I try to imagine how terrifying it must have been to see those indestructible towers fall from a distance. Because everything is worse from afar. Then how great it must have been for these men equally deflated by strides in feminism, LGBT rights, racial equality to see dark skin and female flesh hidden away. And white guys back on top of the human dungheap sacrificing their lives, being heroes. (Even if there were a few minimized reports buried in back pages that hinted some of the newly named "first responders" shouldn't have been inside the towers at all, were actually ordered not to go in but went in anyway. And so died with their comrades.)

There was no room for queers in the heroic narrative. Except for the gay rugby player who intervened on one of the hijacked flights. And the dead gay priest. There's always room for a dead gay.

Yes, there was a sudden masculinization, a very white washing, a re-heteroization of America. But LGBT people in the U.S. had already ceded cultural ground. The queers I knew in ACT-UP continued to work on global AIDS, but seemed to rarely mention homophobia. Dykes I knew from the Lesbian Avengers kept doing activism, taking to the streets for social justice issues like income equality, but somehow never became advocates for poor dykes. Maybe they imagined that there would be some trickle down, or just wanted to get out of our ghetto.

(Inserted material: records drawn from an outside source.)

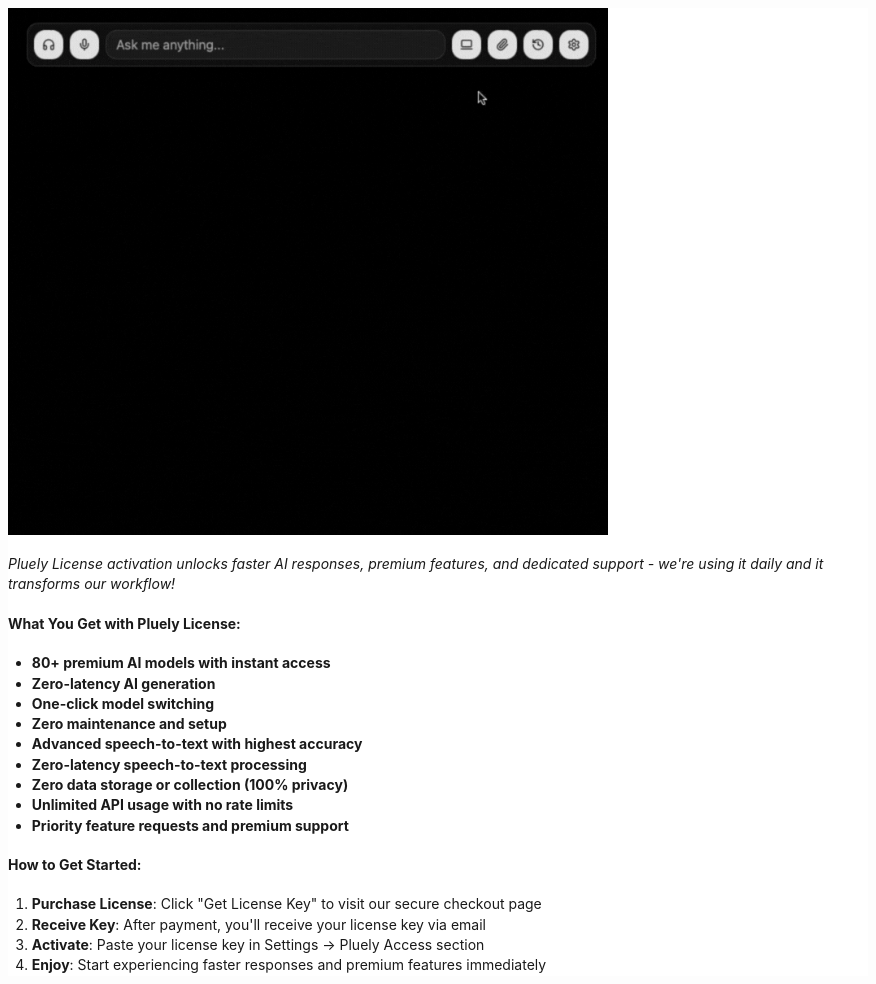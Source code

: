 <img src="images/pluely-api.gif" alt="Pluely License Setup" width="600"/>

_Pluely License activation unlocks faster AI responses, premium features, and dedicated support - we're using it daily and it transforms our workflow!_

#### **What You Get with Pluely License:**

- **80+ premium AI models with instant access**
- **Zero-latency AI generation**
- **One-click model switching**
- **Zero maintenance and setup**
- **Advanced speech-to-text with highest accuracy**
- **Zero-latency speech-to-text processing**
- **Zero data storage or collection (100% privacy)**
- **Unlimited API usage with no rate limits**
- **Priority feature requests and premium support**

#### **How to Get Started:**

1. **Purchase License**: Click "Get License Key" to visit our secure checkout page
2. **Receive Key**: After payment, you'll receive your license key via email
3. **Activate**: Paste your license key in Settings → Pluely Access section
4. **Enjoy**: Start experiencing faster responses and premium features immediately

And so, we queer activists left Gay Inc. to their usual devices, including political maneuvering and backroom deals, and only emerging occasionally to complain about their relatively conservative agenda (same-sex marriage, gays/trans in the military, etc.) though we lustily celebrated each normalizing triumph.

Things are no different now. Tracking my "radical" queer friends on Facebook, they frequently mention women, or people of color, but almost never LGBT people unless Trump does. Like when he tweeted he was booting trans folk from the military or trumpeted his support for homophobic bakers. And yet, these “radical” queers are in the street for everything else, from nuclear war to neo-Nazi posturing.

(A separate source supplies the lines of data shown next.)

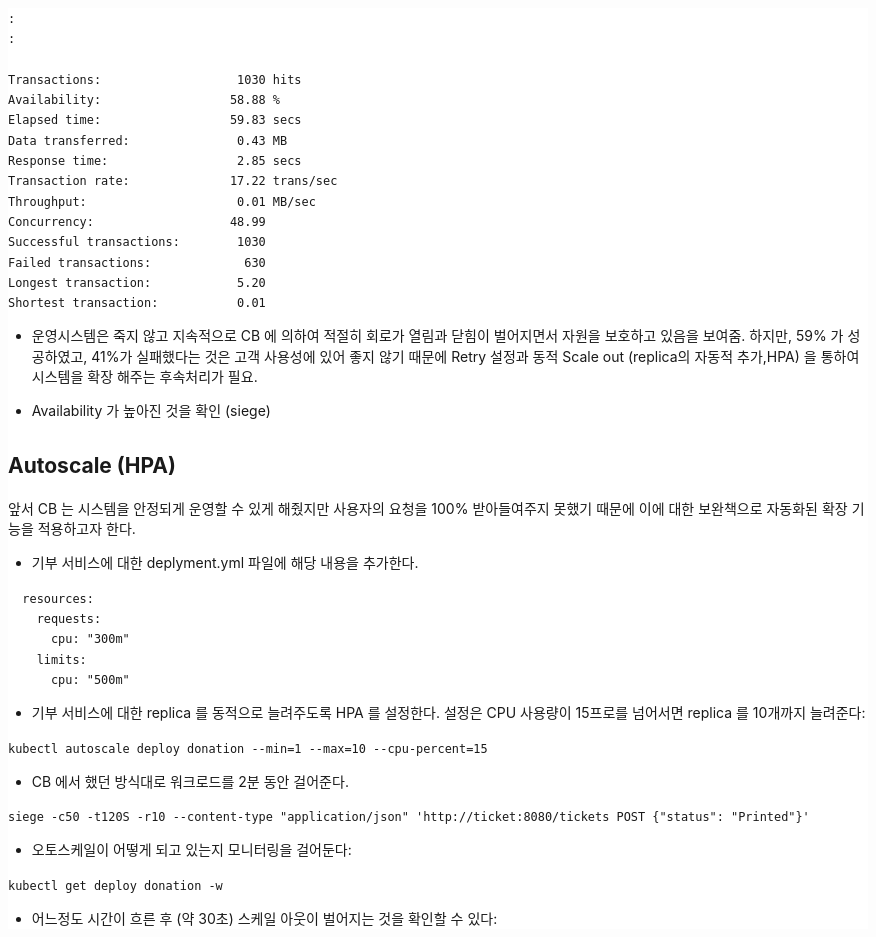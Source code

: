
 ```
:
:

Transactions:                   1030 hits
Availability:                  58.88 %
Elapsed time:                  59.83 secs
Data transferred:               0.43 MB
Response time:                  2.85 secs
Transaction rate:              17.22 trans/sec
Throughput:                     0.01 MB/sec
Concurrency:                   48.99
Successful transactions:        1030
Failed transactions:             630
Longest transaction:            5.20
Shortest transaction:           0.01

```

- 운영시스템은 죽지 않고 지속적으로 CB 에 의하여 적절히 회로가 열림과 닫힘이 벌어지면서 자원을 보호하고 있음을 보여줌. 하지만, 59% 가 성공하였고, 41%가 실패했다는 것은 고객 사용성에 있어 좋지 않기 때문에 Retry 설정과 동적 Scale out (replica의 자동적 추가,HPA) 을 통하여 시스템을 확장 해주는 후속처리가 필요.

- Availability 가 높아진 것을 확인 (siege)

## Autoscale (HPA)

앞서 CB 는 시스템을 안정되게 운영할 수 있게 해줬지만 사용자의 요청을 100% 받아들여주지 못했기 때문에 이에 대한 보완책으로 자동화된 확장 기능을 적용하고자 한다.

- 기부 서비스에 대한 deplyment.yml 파일에 해당 내용을 추가한다.

```
  resources:
    requests:
      cpu: "300m"
    limits:
      cpu: "500m"
```

- 기부 서비스에 대한 replica 를 동적으로 늘려주도록 HPA 를 설정한다. 설정은 CPU 사용량이 15프로를 넘어서면 replica 를 10개까지 늘려준다:

```
kubectl autoscale deploy donation --min=1 --max=10 --cpu-percent=15
```

- CB 에서 했던 방식대로 워크로드를 2분 동안 걸어준다.

```
siege -c50 -t120S -r10 --content-type "application/json" 'http://ticket:8080/tickets POST {"status": "Printed"}'
```

- 오토스케일이 어떻게 되고 있는지 모니터링을 걸어둔다:

```
kubectl get deploy donation -w
```

- 어느정도 시간이 흐른 후 (약 30초) 스케일 아웃이 벌어지는 것을 확인할 수 있다:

About queers, they, we, are mostly silent. And in that void of our own creation, the conservative, "family values" nuts have stepped in, stronger than ever. They’re cleaning us out. Quietly.

In New York, the Justice Department butted in a workplace discrimination case arguing that the 1964 Civil Rights Act does not protect workers on the basis of their sexual orientation. Meanwhile, all mention of LGBT people and gender identity has been stripped out of certain federal documents including those for a program for child victims of sex trafficking.

In Tennessee, the Knox County school board is considering changing its harassment policy to remove language explicitly protecting LGBT employees.

And, of course programs for women which somewhat benefit dykes and trans women, programs that fight AIDS in black Southern gay men are all being eliminated and cut.

That’s what you get when no one’s minding the store.